§ What this task involves
Find the line with "### Shading" in the entries below. Repeat it, every following line, and the line with "- Difficulty and", exactly and with nothing added.
═════ Supplied entries
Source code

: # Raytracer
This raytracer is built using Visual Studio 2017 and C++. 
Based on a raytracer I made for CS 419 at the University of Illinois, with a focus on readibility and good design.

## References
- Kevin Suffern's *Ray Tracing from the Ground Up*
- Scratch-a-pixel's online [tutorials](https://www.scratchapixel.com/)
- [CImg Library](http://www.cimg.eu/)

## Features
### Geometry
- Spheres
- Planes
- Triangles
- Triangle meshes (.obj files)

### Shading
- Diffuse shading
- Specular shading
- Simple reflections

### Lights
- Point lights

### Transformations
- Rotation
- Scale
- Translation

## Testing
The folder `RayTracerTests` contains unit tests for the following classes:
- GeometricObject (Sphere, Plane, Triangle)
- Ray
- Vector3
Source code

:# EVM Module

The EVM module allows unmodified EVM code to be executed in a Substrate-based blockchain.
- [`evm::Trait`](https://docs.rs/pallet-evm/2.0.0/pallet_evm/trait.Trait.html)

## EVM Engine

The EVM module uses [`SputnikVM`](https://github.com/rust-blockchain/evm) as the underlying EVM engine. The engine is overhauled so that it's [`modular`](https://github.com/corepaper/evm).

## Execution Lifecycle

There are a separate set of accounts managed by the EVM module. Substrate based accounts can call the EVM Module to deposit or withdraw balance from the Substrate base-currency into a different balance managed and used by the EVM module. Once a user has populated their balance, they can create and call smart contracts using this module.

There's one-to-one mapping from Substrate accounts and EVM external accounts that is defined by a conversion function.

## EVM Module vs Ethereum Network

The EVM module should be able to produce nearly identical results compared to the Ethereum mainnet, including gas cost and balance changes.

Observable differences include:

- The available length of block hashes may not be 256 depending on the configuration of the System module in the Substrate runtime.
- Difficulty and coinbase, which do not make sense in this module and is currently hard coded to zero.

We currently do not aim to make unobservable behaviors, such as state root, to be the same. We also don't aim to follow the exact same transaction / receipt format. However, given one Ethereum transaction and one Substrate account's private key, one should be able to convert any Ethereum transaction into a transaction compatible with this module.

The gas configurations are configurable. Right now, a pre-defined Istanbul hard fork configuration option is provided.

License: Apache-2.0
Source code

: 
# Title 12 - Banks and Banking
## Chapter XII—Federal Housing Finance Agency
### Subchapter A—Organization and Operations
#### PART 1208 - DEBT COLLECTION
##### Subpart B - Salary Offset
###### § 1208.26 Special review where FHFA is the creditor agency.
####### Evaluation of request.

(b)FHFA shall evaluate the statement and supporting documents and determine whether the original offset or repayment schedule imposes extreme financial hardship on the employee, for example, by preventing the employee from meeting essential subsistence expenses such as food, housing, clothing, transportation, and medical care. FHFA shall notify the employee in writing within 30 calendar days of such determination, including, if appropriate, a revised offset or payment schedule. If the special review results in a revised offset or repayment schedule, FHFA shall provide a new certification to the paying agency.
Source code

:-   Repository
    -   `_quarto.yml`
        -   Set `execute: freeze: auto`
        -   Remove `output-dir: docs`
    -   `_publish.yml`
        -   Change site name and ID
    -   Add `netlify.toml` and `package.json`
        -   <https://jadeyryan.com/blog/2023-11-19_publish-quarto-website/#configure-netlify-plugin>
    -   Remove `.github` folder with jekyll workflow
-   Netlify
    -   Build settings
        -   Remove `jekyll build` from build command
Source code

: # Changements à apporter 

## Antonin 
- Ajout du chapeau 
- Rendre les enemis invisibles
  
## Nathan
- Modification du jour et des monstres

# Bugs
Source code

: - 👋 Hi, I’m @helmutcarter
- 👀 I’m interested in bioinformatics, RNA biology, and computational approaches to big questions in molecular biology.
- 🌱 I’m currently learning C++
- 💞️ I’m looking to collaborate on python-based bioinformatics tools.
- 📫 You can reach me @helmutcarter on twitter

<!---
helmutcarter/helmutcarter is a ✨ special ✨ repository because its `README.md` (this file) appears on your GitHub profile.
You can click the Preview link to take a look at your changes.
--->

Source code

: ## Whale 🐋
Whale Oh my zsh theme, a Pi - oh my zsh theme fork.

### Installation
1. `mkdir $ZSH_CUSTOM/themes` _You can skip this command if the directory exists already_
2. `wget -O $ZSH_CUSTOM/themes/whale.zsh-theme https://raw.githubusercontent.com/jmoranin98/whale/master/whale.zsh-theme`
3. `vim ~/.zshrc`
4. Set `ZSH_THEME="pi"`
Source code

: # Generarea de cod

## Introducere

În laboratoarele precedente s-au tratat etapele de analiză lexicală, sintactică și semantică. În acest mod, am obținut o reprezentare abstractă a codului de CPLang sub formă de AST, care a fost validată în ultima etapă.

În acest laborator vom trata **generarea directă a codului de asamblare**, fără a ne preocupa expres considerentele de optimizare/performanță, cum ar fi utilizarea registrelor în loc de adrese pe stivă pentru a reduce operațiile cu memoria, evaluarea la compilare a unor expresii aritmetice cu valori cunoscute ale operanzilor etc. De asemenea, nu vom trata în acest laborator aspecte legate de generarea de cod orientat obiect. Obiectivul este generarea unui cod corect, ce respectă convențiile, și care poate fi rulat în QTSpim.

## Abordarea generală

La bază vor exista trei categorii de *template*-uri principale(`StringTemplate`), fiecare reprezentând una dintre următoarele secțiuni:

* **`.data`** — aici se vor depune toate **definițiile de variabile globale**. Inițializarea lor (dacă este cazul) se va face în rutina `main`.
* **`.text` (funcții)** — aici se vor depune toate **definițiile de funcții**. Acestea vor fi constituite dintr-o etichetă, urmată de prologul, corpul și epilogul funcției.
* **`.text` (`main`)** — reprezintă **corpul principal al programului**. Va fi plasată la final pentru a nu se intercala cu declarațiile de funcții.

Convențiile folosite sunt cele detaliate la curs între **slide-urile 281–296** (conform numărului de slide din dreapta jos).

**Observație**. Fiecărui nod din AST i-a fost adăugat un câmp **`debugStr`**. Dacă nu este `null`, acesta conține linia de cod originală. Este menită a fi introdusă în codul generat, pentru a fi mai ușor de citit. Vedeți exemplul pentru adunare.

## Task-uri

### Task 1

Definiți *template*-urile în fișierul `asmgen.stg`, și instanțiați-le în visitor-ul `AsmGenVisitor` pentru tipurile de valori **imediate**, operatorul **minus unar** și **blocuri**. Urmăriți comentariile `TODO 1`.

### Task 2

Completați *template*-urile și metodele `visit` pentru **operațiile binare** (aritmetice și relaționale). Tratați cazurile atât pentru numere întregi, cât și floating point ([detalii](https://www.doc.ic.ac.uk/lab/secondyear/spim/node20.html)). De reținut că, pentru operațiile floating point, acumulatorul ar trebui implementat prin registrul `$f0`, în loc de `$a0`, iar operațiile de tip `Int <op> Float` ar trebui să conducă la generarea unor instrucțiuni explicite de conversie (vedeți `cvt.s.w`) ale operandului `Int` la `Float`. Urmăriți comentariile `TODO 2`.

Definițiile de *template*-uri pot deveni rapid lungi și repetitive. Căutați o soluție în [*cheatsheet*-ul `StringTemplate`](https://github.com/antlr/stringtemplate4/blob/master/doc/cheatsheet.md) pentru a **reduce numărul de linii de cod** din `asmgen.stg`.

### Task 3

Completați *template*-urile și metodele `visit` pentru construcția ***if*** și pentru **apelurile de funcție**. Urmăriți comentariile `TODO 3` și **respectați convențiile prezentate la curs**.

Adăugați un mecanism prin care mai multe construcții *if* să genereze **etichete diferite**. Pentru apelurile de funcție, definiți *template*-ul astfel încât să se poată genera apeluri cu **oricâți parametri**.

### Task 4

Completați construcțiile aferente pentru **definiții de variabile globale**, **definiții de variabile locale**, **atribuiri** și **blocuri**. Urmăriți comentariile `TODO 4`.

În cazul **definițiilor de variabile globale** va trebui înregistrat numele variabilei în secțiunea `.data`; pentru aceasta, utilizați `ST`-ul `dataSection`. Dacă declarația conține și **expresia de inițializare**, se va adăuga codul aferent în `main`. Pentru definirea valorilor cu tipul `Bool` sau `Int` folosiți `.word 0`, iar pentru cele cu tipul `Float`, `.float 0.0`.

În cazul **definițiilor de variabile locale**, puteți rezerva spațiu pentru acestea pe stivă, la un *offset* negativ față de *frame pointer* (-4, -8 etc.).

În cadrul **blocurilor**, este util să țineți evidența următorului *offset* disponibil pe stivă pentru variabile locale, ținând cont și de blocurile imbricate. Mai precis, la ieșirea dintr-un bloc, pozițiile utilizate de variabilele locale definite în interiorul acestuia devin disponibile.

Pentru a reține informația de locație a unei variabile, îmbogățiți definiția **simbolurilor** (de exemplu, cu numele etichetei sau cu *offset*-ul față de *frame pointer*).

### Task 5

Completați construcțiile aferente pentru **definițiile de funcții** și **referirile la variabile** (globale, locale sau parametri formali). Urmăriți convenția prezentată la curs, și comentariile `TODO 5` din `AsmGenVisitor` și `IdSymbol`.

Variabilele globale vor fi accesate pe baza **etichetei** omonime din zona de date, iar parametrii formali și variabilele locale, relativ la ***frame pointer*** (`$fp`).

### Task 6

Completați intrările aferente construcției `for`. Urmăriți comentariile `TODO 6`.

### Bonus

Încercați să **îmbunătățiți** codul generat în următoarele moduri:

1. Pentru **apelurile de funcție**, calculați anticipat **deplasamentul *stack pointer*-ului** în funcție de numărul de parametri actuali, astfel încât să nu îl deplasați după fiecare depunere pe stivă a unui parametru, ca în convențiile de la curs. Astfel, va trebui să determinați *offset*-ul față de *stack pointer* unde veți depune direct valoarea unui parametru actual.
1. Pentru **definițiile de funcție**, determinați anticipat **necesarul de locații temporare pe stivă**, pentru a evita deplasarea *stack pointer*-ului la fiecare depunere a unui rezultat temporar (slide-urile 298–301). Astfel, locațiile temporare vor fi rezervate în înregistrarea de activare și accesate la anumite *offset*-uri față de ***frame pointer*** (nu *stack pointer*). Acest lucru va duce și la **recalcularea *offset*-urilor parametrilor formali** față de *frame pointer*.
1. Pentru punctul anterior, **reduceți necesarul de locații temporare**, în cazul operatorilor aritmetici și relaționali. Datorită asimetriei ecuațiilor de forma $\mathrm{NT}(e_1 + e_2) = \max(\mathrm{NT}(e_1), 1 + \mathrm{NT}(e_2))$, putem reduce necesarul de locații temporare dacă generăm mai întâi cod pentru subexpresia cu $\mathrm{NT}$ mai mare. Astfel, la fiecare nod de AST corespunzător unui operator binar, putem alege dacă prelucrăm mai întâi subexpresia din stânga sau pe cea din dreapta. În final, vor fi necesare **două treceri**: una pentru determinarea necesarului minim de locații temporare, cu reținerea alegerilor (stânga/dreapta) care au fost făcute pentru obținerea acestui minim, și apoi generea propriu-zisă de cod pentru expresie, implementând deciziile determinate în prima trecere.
══════════
§ Response area
### Shading
- Diffuse shading
- Specular shading
- Simple reflections

### Lights
- Point lights

### Transformations
- Rotation
- Scale
- Translation

## Testing
The folder `RayTracerTests` contains unit tests for the following classes:
- GeometricObject (Sphere, Plane, Triangle)
- Ray
- Vector3
Source code

:# EVM Module

The EVM module allows unmodified EVM code to be executed in a Substrate-based blockchain.
- [`evm::Trait`](https://docs.rs/pallet-evm/2.0.0/pallet_evm/trait.Trait.html)

## EVM Engine

The EVM module uses [`SputnikVM`](https://github.com/rust-blockchain/evm) as the underlying EVM engine. The engine is overhauled so that it's [`modular`](https://github.com/corepaper/evm).

## Execution Lifecycle

There are a separate set of accounts managed by the EVM module. Substrate based accounts can call the EVM Module to deposit or withdraw balance from the Substrate base-currency into a different balance managed and used by the EVM module. Once a user has populated their balance, they can create and call smart contracts using this module.

There's one-to-one mapping from Substrate accounts and EVM external accounts that is defined by a conversion function.

## EVM Module vs Ethereum Network

The EVM module should be able to produce nearly identical results compared to the Ethereum mainnet, including gas cost and balance changes.

Observable differences include:

- The available length of block hashes may not be 256 depending on the configuration of the System module in the Substrate runtime.
- Difficulty and coinbase, which do not make sense in this module and is currently hard coded to zero.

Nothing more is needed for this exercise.